[About this exercise] If a line below contains the string "Ringtone", copy it out.

[Records for this task]
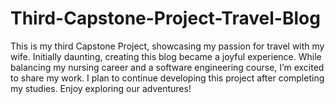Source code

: # Third-Capstone-Project-Travel-Blog
 This is my third Capstone Project, showcasing my passion for travel with my wife. Initially daunting, creating this blog became a joyful experience. While balancing my nursing career and a software engineering course, I’m excited to share my work. I plan to continue developing this project after completing my studies. Enjoy exploring our adventures!
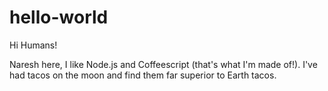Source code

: # hello-world

Hi Humans!

Naresh here, I like Node.js and Coffeescript (that's what I'm made of!).
I've had tacos on the moon and find them far superior to Earth tacos.
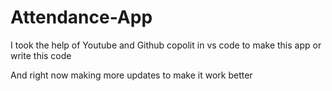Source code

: # Attendance-App
I took the help of Youtube and Github copolit in vs code to make this app or write this code 

And right now making more updates to make it work better 
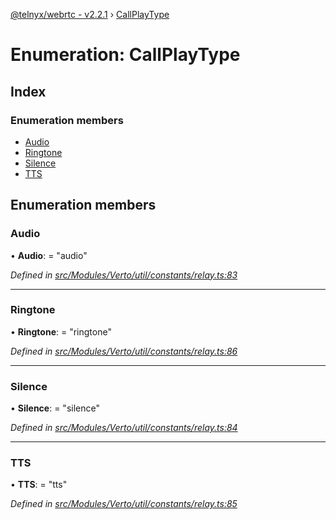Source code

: [@telnyx/webrtc - v2.2.1](../README.md) › [CallPlayType](callplaytype.md)

# Enumeration: CallPlayType

## Index

### Enumeration members

* [Audio](callplaytype.md#audio)
* [Ringtone](callplaytype.md#ringtone)
* [Silence](callplaytype.md#silence)
* [TTS](callplaytype.md#tts)

## Enumeration members

###  Audio

• **Audio**: = "audio"

*Defined in [src/Modules/Verto/util/constants/relay.ts:83](https://github.com/team-telnyx/webrtc/blob/8cdca06/packages/js/src/Modules/Verto/util/constants/relay.ts#L83)*

___

###  Ringtone

• **Ringtone**: = "ringtone"

*Defined in [src/Modules/Verto/util/constants/relay.ts:86](https://github.com/team-telnyx/webrtc/blob/8cdca06/packages/js/src/Modules/Verto/util/constants/relay.ts#L86)*

___

###  Silence

• **Silence**: = "silence"

*Defined in [src/Modules/Verto/util/constants/relay.ts:84](https://github.com/team-telnyx/webrtc/blob/8cdca06/packages/js/src/Modules/Verto/util/constants/relay.ts#L84)*

___

###  TTS

• **TTS**: = "tts"

*Defined in [src/Modules/Verto/util/constants/relay.ts:85](https://github.com/team-telnyx/webrtc/blob/8cdca06/packages/js/src/Modules/Verto/util/constants/relay.ts#L85)*
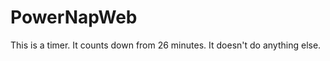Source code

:PowerNapWeb
===========

This is a timer. It counts down from 26 minutes. It doesn't do anything else.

[Solution for this task]
* [Ringtone](callplaytype.md#ringtone)
###  Ringtone
• **Ringtone**: = "ringtone"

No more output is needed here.